> _Extracted data entries_
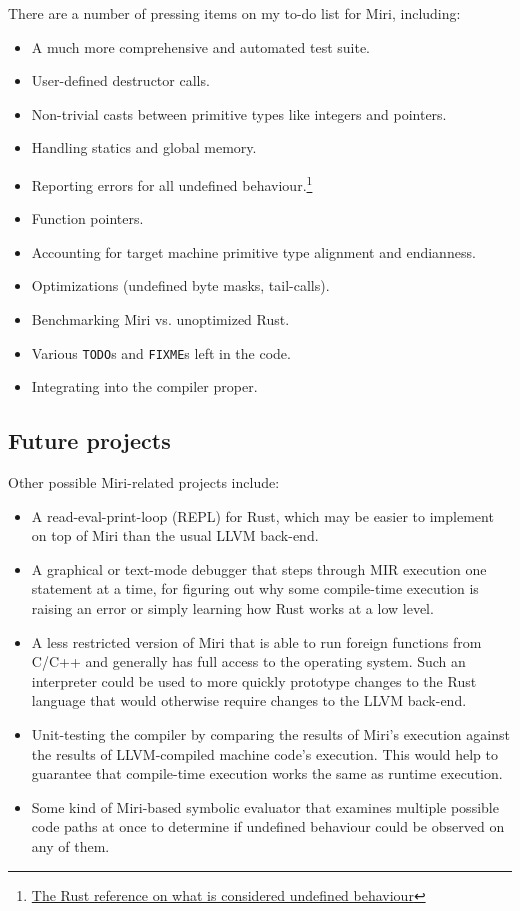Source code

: \documentclass[twocolumn]{article}
\begin{document}
There are a number of pressing items on my to-do list for Miri, including:

\begin{itemize}
  \item A much more comprehensive and automated test suite.
  \item User-defined destructor calls.
  \item Non-trivial casts between primitive types like integers and pointers.
  \item Handling statics and global memory.
  \item Reporting errors for all undefined behaviour.\footnote{\href{https://doc.rust-lang.org/reference.html\#behavior-considered-undefined}{The Rust reference on what is considered undefined behaviour}}
  \item Function pointers.
  \item Accounting for target machine primitive type alignment and endianness.
  \item Optimizations (undefined byte masks, tail-calls).
  \item Benchmarking Miri vs. unoptimized Rust.
  \item Various \texttt{TODO}s and \texttt{FIXME}s left in the code.
  \item Integrating into the compiler proper.
\end{itemize}

\subsection{Future projects}

Other possible Miri-related projects include:

\begin{itemize}
  \item A read-eval-print-loop (REPL) for Rust, which may be easier to implement on top of Miri than
    the usual LLVM back-end.
  \item A graphical or text-mode debugger that steps through MIR execution one statement at a time,
    for figuring out why some compile-time execution is raising an error or simply learning how Rust
    works at a low level.
  \item A less restricted version of Miri that is able to run foreign functions from C/C++ and
    generally has full access to the operating system. Such an interpreter could be used to more
    quickly prototype changes to the Rust language that would otherwise require changes to the LLVM
    back-end.
  \item Unit-testing the compiler by comparing the results of Miri's execution against the results
    of LLVM-compiled machine code's execution. This would help to guarantee that compile-time
    execution works the same as runtime execution.
  \item Some kind of Miri-based symbolic evaluator that examines multiple possible code paths at
    once to determine if undefined behaviour could be observed on any of them.
\end{itemize}
\end{document}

> _What the task asks_
Would you count the lines in the data that contain the word "compiler" and state only the number?

> _Written response_
2